Tantangan ini diperparah minimnya jaminan kesejahteraan dari perusahaan pers. Upah di bawah standar memicu kerentanan jurnalis menerima suap. Hal ini mendedikasikan ancaman serius bagi independensi karya jurnalistik.

Masyarakat sipil dituntut ikut mengawal pelaporan kekerasan pers. Tekanan publik melalui media sosial terbukti efektif mendesak kepolisian. Kasus yang melibatkan elite politik lokal akhirnya dapat diproses hukum.

Dukungan aliansi jurnalis internasional turut memberikan tekanan diplomatis. Pemerintah Indonesia didesak serius menegakkan instrumen perlindungan pers. Hal ini demi menjaga indeks demokrasi tetap sehat.

Tantangan Hukum Dan Impunitas Kekerasan Pers

Transparansi penyidikan oleh kepolisian menjadi kunci utama penyelesaian masalah. Banyak kasus kekerasan wartawan yang mandek di penyelidikan awal. Terutama kasus yang melibatkan oknum aparat atau tokoh politik berpengaruh.

“Hukum harus ditegakkan secara objektif tanpa pandang bulu. UU Pers Nomor 40 Tahun 1999 menjamin perlindungan wartawan,” ungkap perwakilan LBH Pers.

Aparat sering menggunakan UU ITE untuk mengkriminalisasi jurnalis. Kemitraan Dewan Pers dengan Polri harus dijalankan secara konsisten. Langkah penegakan hukum satu pintu wajib dipatuhi polisi di daerah.

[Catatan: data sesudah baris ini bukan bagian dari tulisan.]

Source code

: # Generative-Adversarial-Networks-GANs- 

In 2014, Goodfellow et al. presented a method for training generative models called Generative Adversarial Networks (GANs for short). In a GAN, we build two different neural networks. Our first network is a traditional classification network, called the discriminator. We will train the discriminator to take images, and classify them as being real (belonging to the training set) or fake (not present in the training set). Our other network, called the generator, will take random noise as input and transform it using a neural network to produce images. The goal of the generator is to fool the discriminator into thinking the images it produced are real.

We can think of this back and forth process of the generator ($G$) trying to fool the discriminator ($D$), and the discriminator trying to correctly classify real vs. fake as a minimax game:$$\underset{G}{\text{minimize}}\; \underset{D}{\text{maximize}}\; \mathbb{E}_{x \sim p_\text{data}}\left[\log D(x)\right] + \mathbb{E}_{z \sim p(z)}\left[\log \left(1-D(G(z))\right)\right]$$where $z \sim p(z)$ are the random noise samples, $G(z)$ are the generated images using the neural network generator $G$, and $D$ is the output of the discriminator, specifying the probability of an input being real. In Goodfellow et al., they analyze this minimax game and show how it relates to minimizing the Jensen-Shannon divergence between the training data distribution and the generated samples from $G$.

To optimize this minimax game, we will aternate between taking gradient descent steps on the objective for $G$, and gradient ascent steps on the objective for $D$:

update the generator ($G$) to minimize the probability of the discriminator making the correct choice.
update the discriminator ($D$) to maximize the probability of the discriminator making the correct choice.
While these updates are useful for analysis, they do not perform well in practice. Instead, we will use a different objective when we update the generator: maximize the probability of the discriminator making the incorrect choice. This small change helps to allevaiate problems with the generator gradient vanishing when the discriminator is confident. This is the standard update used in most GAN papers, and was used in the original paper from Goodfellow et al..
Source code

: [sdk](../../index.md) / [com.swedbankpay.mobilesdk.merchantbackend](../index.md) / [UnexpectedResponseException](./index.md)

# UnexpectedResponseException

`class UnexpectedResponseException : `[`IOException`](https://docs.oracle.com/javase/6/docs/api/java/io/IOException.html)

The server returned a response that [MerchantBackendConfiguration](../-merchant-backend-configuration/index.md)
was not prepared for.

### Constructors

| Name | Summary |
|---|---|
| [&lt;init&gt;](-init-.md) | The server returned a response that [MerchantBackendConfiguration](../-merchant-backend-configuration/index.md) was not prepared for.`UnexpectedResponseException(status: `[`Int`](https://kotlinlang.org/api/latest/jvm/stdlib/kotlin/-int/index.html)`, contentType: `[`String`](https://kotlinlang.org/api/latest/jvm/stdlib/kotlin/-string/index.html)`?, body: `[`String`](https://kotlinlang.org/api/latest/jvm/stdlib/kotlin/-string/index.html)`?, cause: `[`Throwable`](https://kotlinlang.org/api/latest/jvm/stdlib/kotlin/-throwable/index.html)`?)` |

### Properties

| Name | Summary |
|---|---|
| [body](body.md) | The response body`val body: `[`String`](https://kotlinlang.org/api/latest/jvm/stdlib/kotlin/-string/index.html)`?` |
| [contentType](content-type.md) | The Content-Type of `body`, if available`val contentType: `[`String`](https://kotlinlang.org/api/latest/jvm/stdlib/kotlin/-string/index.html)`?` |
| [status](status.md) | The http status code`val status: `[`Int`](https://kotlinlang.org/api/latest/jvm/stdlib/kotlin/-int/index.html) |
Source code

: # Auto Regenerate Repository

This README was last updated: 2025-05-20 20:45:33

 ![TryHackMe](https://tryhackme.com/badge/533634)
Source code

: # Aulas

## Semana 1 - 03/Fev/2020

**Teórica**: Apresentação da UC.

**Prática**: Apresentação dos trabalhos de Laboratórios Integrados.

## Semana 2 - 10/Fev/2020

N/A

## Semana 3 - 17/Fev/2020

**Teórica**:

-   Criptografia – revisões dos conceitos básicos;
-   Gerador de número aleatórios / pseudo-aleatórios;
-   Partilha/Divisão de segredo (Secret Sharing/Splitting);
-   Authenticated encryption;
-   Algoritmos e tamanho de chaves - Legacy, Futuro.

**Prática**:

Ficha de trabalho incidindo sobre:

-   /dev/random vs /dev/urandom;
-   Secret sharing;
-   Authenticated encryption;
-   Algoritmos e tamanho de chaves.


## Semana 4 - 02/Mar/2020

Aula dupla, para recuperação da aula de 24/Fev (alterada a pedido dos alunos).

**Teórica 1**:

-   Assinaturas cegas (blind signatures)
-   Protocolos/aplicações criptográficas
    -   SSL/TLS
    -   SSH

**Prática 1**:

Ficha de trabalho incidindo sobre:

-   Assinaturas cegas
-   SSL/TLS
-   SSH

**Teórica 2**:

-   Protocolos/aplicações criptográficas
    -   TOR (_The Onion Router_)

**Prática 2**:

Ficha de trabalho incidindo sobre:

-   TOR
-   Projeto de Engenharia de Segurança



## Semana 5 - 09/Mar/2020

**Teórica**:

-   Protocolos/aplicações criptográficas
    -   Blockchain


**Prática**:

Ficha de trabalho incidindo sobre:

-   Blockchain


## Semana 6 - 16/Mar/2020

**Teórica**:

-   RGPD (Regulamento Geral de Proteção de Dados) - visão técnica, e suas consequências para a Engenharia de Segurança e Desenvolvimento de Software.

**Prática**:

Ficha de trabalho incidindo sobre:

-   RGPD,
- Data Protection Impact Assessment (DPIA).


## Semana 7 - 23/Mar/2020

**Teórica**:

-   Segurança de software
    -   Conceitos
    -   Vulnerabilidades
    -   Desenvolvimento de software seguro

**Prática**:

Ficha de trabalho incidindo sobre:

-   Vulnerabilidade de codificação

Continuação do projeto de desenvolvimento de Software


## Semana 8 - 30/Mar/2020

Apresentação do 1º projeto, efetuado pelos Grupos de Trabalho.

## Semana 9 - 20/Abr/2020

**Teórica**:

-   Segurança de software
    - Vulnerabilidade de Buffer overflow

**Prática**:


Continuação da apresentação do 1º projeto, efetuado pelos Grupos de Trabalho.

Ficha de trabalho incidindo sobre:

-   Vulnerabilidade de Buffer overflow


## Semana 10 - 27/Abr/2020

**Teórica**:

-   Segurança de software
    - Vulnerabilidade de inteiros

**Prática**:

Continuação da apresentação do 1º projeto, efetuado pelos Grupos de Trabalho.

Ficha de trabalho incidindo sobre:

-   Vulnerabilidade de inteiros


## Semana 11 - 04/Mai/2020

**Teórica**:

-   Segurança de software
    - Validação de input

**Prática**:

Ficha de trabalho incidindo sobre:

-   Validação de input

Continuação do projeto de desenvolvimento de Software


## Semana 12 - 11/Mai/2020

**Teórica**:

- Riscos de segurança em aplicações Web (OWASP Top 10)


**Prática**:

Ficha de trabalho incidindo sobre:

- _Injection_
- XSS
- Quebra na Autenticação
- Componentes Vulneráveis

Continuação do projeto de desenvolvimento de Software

Pentingnya Kebebasan Informasi Bagi Demokrasi

Tanpa jaminan keselamatan hukum, pers tidak dapat berfungsi optimal. Wartawan akan terjebak dalam pusaran sensor diri demi keamanan keluarga. Hal ini merugikan hak masyarakat mendapatkan informasi berimbang.

LBH Pers menyerukan penguatan SOP keselamatan bagi setiap redaksi media. Kepolisian juga diminta membentuk unit khusus penanganan kekerasan pers. Langkah ini penting untuk mempercepat penyelesaian perkara secara adil.

Keamanan pers adalah pilar utama kedaulatan rakyat Indonesia. Ketika pers dibungkam, korupsi dan kesewenang-wenangan akan merajalela tanpa pengawasan.